-- Opening Marker --
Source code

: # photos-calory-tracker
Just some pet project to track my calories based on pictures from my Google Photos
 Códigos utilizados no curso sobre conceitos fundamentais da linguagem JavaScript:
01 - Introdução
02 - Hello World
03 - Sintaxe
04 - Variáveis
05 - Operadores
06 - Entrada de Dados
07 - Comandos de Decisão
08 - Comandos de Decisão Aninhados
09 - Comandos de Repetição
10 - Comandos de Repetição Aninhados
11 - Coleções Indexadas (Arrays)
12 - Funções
-- Closing Marker --
## Task to carry out
Return the final stretch of the listing exactly, starting with the line that contains "08 - Comandos de Decisão Aninhados" and ending with the last line.

## Result for this task
08 - Comandos de Decisão Aninhados
09 - Comandos de Repetição
10 - Comandos de Repetição Aninhados
11 - Coleções Indexadas (Arrays)
12 - Funções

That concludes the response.